Introduction
The middle of the 20 th centuries identifies a pivotal period in the treatment of mentally ill. Since the 1950's the development of psychopharmacology has expanded to include widespread use of antipsychotics, antidepressants and antianxiety medications. Psychotropic medications are not intended to cure the mental illness, but are used to relieve physical and behavioral symptoms. The psycho stimulants, also called sympathomimetics and analeptics, can improve the mood, apathy and anhedonia of depressed older persons and are effective in the treatment of various other mental illness.
History (Tyler 1986)
- The mild stimulant effect of cocaine found naturally in coca leaves when chewed by peasants in high altitude South American countries. Freud supporting the psychotherapeutic use. Cocaine first isolated in 1860.

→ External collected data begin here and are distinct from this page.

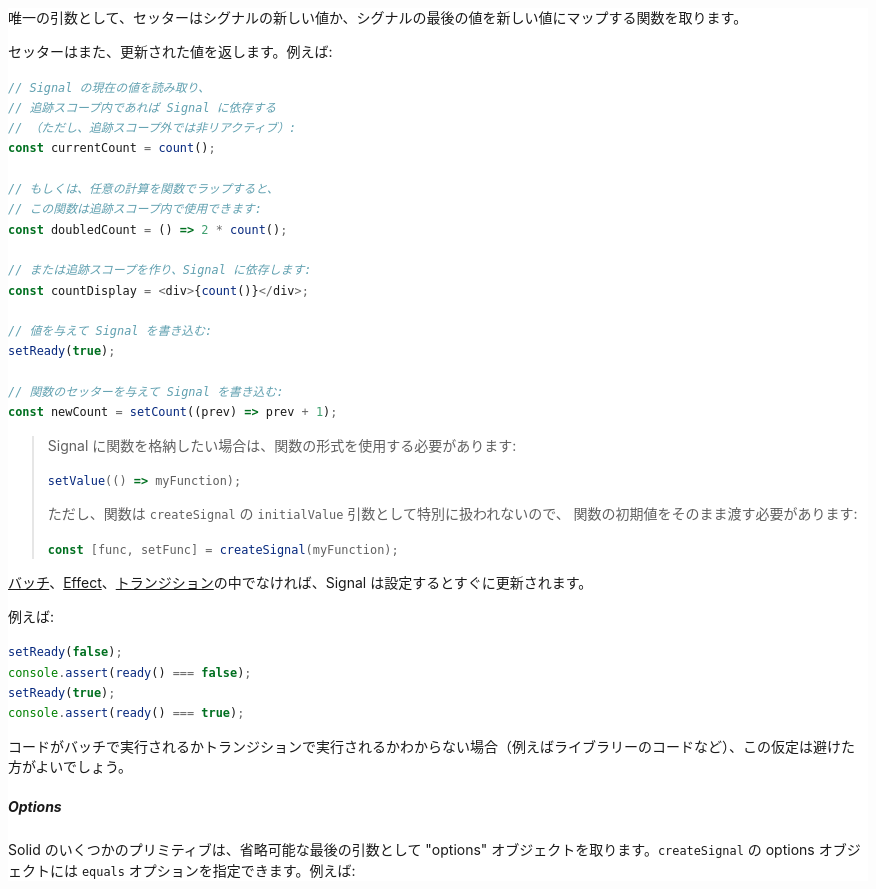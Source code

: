 

唯一の引数として、セッターはシグナルの新しい値か、シグナルの最後の値を新しい値にマップする関数を取ります。

セッターはまた、更新された値を返します。例えば:

```js
// Signal の現在の値を読み取り、
// 追跡スコープ内であれば Signal に依存する
// （ただし、追跡スコープ外では非リアクティブ）:
const currentCount = count();

// もしくは、任意の計算を関数でラップすると、
// この関数は追跡スコープ内で使用できます:
const doubledCount = () => 2 * count();

// または追跡スコープを作り、Signal に依存します:
const countDisplay = <div>{count()}</div>;

// 値を与えて Signal を書き込む:
setReady(true);

// 関数のセッターを与えて Signal を書き込む:
const newCount = setCount((prev) => prev + 1);
```

> Signal に関数を格納したい場合は、関数の形式を使用する必要があります:
>
> ```js
> setValue(() => myFunction);
> ```
>
> ただし、関数は `createSignal` の `initialValue` 引数として特別に扱われないので、
> 関数の初期値をそのまま渡す必要があります:
>
> ```js
> const [func, setFunc] = createSignal(myFunction);
> ```

[バッチ](#batch)、[Effect](#createEffect)、[トランジション](#use-transition)の中でなければ、Signal は設定するとすぐに更新されます。

例えば:

```js
setReady(false);
console.assert(ready() === false);
setReady(true);
console.assert(ready() === true);
```

コードがバッチで実行されるかトランジションで実行されるかわからない場合（例えばライブラリーのコードなど）、この仮定は避けた方がよいでしょう。


##### Options

Solid のいくつかのプリミティブは、省略可能な最後の引数として "options" オブジェクトを取ります。`createSignal` の options オブジェクトには `equals` オプションを指定できます。例えば:
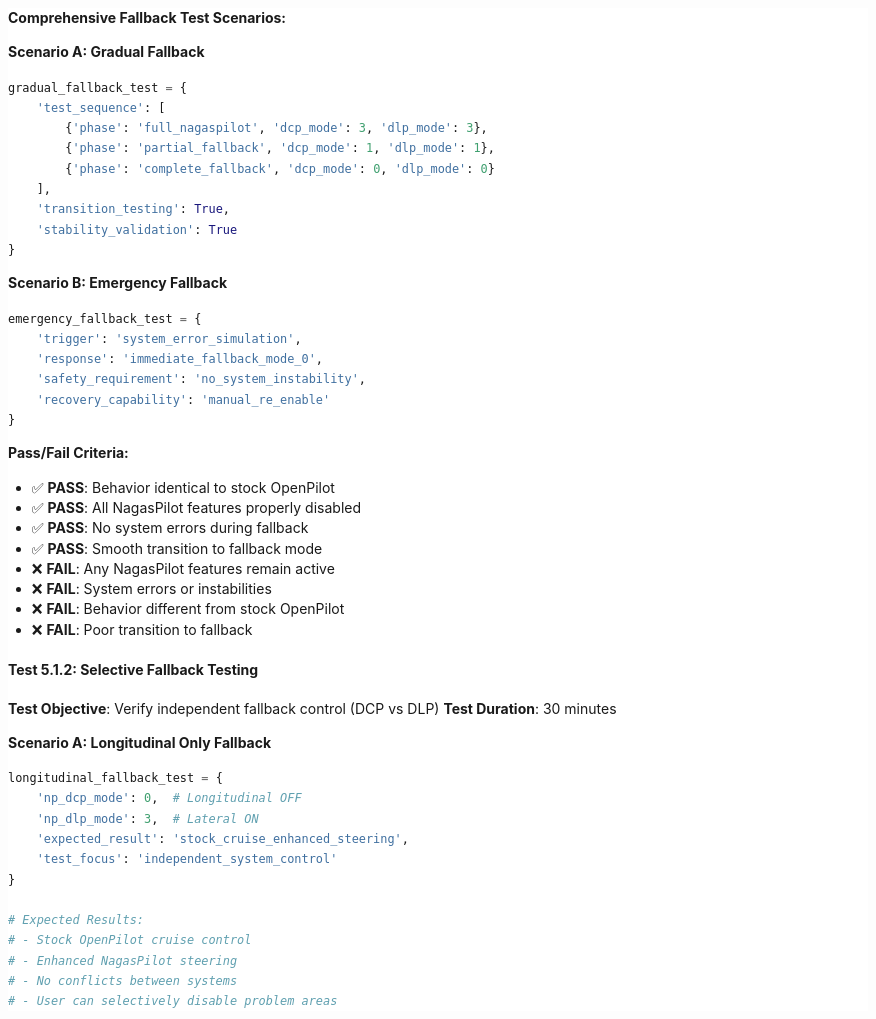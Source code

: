 
**Comprehensive Fallback Test Scenarios:**

**Scenario A: Gradual Fallback**
```python
gradual_fallback_test = {
    'test_sequence': [
        {'phase': 'full_nagaspilot', 'dcp_mode': 3, 'dlp_mode': 3},
        {'phase': 'partial_fallback', 'dcp_mode': 1, 'dlp_mode': 1}, 
        {'phase': 'complete_fallback', 'dcp_mode': 0, 'dlp_mode': 0}
    ],
    'transition_testing': True,
    'stability_validation': True
}
```

**Scenario B: Emergency Fallback**
```python
emergency_fallback_test = {
    'trigger': 'system_error_simulation',
    'response': 'immediate_fallback_mode_0',
    'safety_requirement': 'no_system_instability',
    'recovery_capability': 'manual_re_enable'
}
```

**Pass/Fail Criteria:**
- ✅ **PASS**: Behavior identical to stock OpenPilot
- ✅ **PASS**: All NagasPilot features properly disabled
- ✅ **PASS**: No system errors during fallback
- ✅ **PASS**: Smooth transition to fallback mode
- ❌ **FAIL**: Any NagasPilot features remain active
- ❌ **FAIL**: System errors or instabilities
- ❌ **FAIL**: Behavior different from stock OpenPilot
- ❌ **FAIL**: Poor transition to fallback

#### **Test 5.1.2: Selective Fallback Testing**

**Test Objective**: Verify independent fallback control (DCP vs DLP)
**Test Duration**: 30 minutes

**Scenario A: Longitudinal Only Fallback**
```python
longitudinal_fallback_test = {
    'np_dcp_mode': 0,  # Longitudinal OFF
    'np_dlp_mode': 3,  # Lateral ON
    'expected_result': 'stock_cruise_enhanced_steering',
    'test_focus': 'independent_system_control'
}

# Expected Results:
# - Stock OpenPilot cruise control
# - Enhanced NagasPilot steering
# - No conflicts between systems
# - User can selectively disable problem areas
```
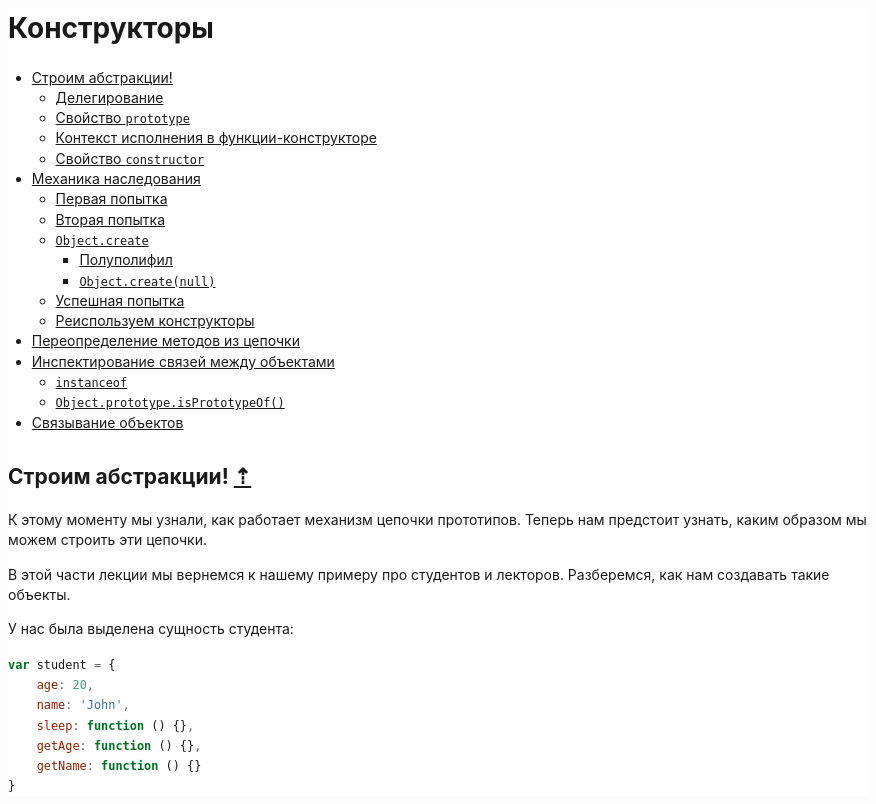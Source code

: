 # Конструкторы

- [Строим абстракции!](8-constructors.md#%D0%A1%D1%82%D1%80%D0%BE%D0%B8%D0%BC-%D0%B0%D0%B1%D1%81%D1%82%D1%80%D0%B0%D0%BA%D1%86%D0%B8%D0%B8-)
  - [Делегирование](8-constructors.md#%D0%94%D0%B5%D0%BB%D0%B5%D0%B3%D0%B8%D1%80%D0%BE%D0%B2%D0%B0%D0%BD%D0%B8%D0%B5-)
  - [Свойство `prototype`](8-constructors.md#%D0%A1%D0%B2%D0%BE%D0%B9%D1%81%D1%82%D0%B2%D0%BE-prototype-)
  - [Контекст исполнения в функции-конструкторе](8-constructors.md#Контекст-исполнения-в-функции-конструкторе-)
  - [Свойство `constructor`](8-constructors.md#%D0%A1%D0%B2%D0%BE%D0%B9%D1%81%D1%82%D0%B2%D0%BE-constructor-)
- [Механика наследования](8-constructors.md#%D0%9C%D0%B5%D1%85%D0%B0%D0%BD%D0%B8%D0%BA%D0%B0-%D0%BD%D0%B0%D1%81%D0%BB%D0%B5%D0%B4%D0%BE%D0%B2%D0%B0%D0%BD%D0%B8%D1%8F-)
  - [Первая попытка](8-constructors.md#%D0%9F%D0%B5%D1%80%D0%B2%D0%B0%D1%8F-%D0%BF%D0%BE%D0%BF%D1%8B%D1%82%D0%BA%D0%B0-)
  - [Вторая попытка](8-constructors.md#%D0%92%D1%82%D0%BE%D1%80%D0%B0%D1%8F-%D0%BF%D0%BE%D0%BF%D1%8B%D1%82%D0%BA%D0%B0-)
  - [`Object.create`](#objectcreate-)
    - [Полуполифил](8-constructors.md#Полуполифил-)
    - [`Object.create(null)`](#objectcreatenull-)
  - [Успешная попытка](8-constructors.md#%D0%A3%D1%81%D0%BF%D0%B5%D1%88%D0%BD%D0%B0%D1%8F-%D0%BF%D0%BE%D0%BF%D1%8B%D1%82%D0%BA%D0%B0-)
  - [Реиспользуем конструкторы](8-constructors.md#%D0%A0%D0%B5%D0%B8%D1%81%D0%BF%D0%BE%D0%BB%D1%8C%D0%B7%D1%83%D0%B5%D0%BC-%D0%BA%D0%BE%D0%BD%D1%81%D1%82%D1%80%D1%83%D0%BA%D1%82%D0%BE%D1%80%D1%8B-)
- [Переопределение методов из цепочки](8-constructors.md#%D0%9F%D0%B5%D1%80%D0%B5%D0%BE%D0%BF%D1%80%D0%B5%D0%B4%D0%B5%D0%BB%D0%B5%D0%BD%D0%B8%D0%B5-%D0%BC%D0%B5%D1%82%D0%BE%D0%B4%D0%BE%D0%B2-%D0%B8%D0%B7-%D1%86%D0%B5%D0%BF%D0%BE%D1%87%D0%BA%D0%B8-)
- [Инспектирование связей между объектами](8-constructors.md#%D0%98%D0%BD%D1%81%D0%BF%D0%B5%D0%BA%D1%82%D0%B8%D1%80%D0%BE%D0%B2%D0%B0%D0%BD%D0%B8%D0%B5-%D1%81%D0%B2%D1%8F%D0%B7%D0%B5%D0%B9-%D0%BC%D0%B5%D0%B6%D0%B4%D1%83-%D0%BE%D0%B1%D1%8A%D0%B5%D0%BA%D1%82%D0%B0%D0%BC%D0%B8-)
  - [`instanceof`](#instanceof-)
  - [`Object.prototype.isPrototypeOf()`](#objectprototypeisprototypeof-)
- [Связывание объектов](8-constructors.md#%D0%A1%D0%B2%D1%8F%D0%B7%D1%8B%D0%B2%D0%B0%D0%BD%D0%B8%D0%B5-%D0%BE%D0%B1%D1%8A%D0%B5%D0%BA%D1%82%D0%BE%D0%B2-)

## Строим абстракции! [⇡](8-constructors.md#Конструкторы)
К этому моменту мы узнали, как работает механизм цепочки прототипов. Теперь нам предстоит узнать, каким образом мы можем строить эти цепочки.

В этой части лекции мы вернемся к нашему примеру про студентов и лекторов. Разберемся, как нам создавать такие объекты.

У нас была выделена сущность студента:
```js
var student = {
    age: 20,
    name: 'John',
    sleep: function () {},
    getAge: function () {},
    getName: function () {}
}
```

- Amphetamines widely used synthetic performance enhancing drugs used in wars and in peace. First synthesised in 1880s.
- Amphetamine was first synthesized under the chemical name "phenylisopropylamine" in Berlin 1887 by the Romanian chemist Lazar Edeleanu. It was not widely marketed until 1932, when the pharmaceutical company Smith, Kline, and French (currently known as Glaxo smith cline) introduced it in the form of the Benzedrine.
- Three years later, in 1935, the medical community became aware of the stimulant properties of amphetamine, specifically dextroamphetamine, and in 1937 Smith, Kline, and French introduced tablets, under the trade name Dexedrine.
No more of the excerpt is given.